About this exercise: An exact copy of the entries, with every picture omitted, is what is needed here.

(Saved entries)

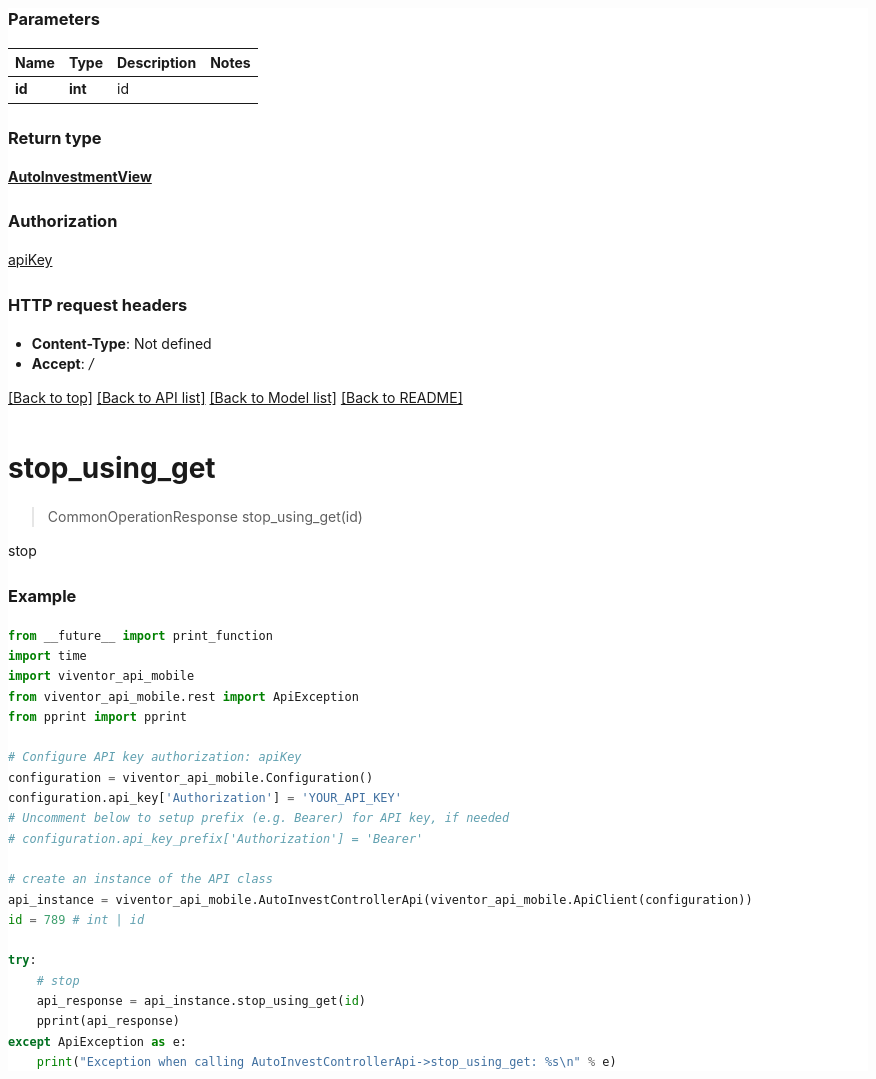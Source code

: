 ### Parameters

Name | Type | Description  | Notes
------------- | ------------- | ------------- | -------------
 **id** | **int**| id | 

### Return type

[**AutoInvestmentView**](AutoInvestmentView.md)

### Authorization

[apiKey](../README.md#apiKey)

### HTTP request headers

 - **Content-Type**: Not defined
 - **Accept**: */*

[[Back to top]](#) [[Back to API list]](../README.md#documentation-for-api-endpoints) [[Back to Model list]](../README.md#documentation-for-models) [[Back to README]](../README.md)

# **stop_using_get**
> CommonOperationResponse stop_using_get(id)

stop

### Example
```python
from __future__ import print_function
import time
import viventor_api_mobile
from viventor_api_mobile.rest import ApiException
from pprint import pprint

# Configure API key authorization: apiKey
configuration = viventor_api_mobile.Configuration()
configuration.api_key['Authorization'] = 'YOUR_API_KEY'
# Uncomment below to setup prefix (e.g. Bearer) for API key, if needed
# configuration.api_key_prefix['Authorization'] = 'Bearer'

# create an instance of the API class
api_instance = viventor_api_mobile.AutoInvestControllerApi(viventor_api_mobile.ApiClient(configuration))
id = 789 # int | id

try:
    # stop
    api_response = api_instance.stop_using_get(id)
    pprint(api_response)
except ApiException as e:
    print("Exception when calling AutoInvestControllerApi->stop_using_get: %s\n" % e)
```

Task answer:
Source code

: ### Parameters

Name | Type | Description  | Notes
------------- | ------------- | ------------- | -------------
 **id** | **int**| id | 

### Return type

[**AutoInvestmentView**](AutoInvestmentView.md)

### Authorization

[apiKey](../README.md#apiKey)

### HTTP request headers

 - **Content-Type**: Not defined
 - **Accept**: */*

[[Back to top]](#) [[Back to API list]](../README.md#documentation-for-api-endpoints) [[Back to Model list]](../README.md#documentation-for-models) [[Back to README]](../README.md)

# **stop_using_get**
> CommonOperationResponse stop_using_get(id)

stop

### Example
```python
from __future__ import print_function
import time
import viventor_api_mobile
from viventor_api_mobile.rest import ApiException
from pprint import pprint

# Configure API key authorization: apiKey
configuration = viventor_api_mobile.Configuration()
configuration.api_key['Authorization'] = 'YOUR_API_KEY'
# Uncomment below to setup prefix (e.g. Bearer) for API key, if needed
# configuration.api_key_prefix['Authorization'] = 'Bearer'

# create an instance of the API class
api_instance = viventor_api_mobile.AutoInvestControllerApi(viventor_api_mobile.ApiClient(configuration))
id = 789 # int | id

try:
    # stop
    api_response = api_instance.stop_using_get(id)
    pprint(api_response)
except ApiException as e:
    print("Exception when calling AutoInvestControllerApi->stop_using_get: %s\n" % e)
```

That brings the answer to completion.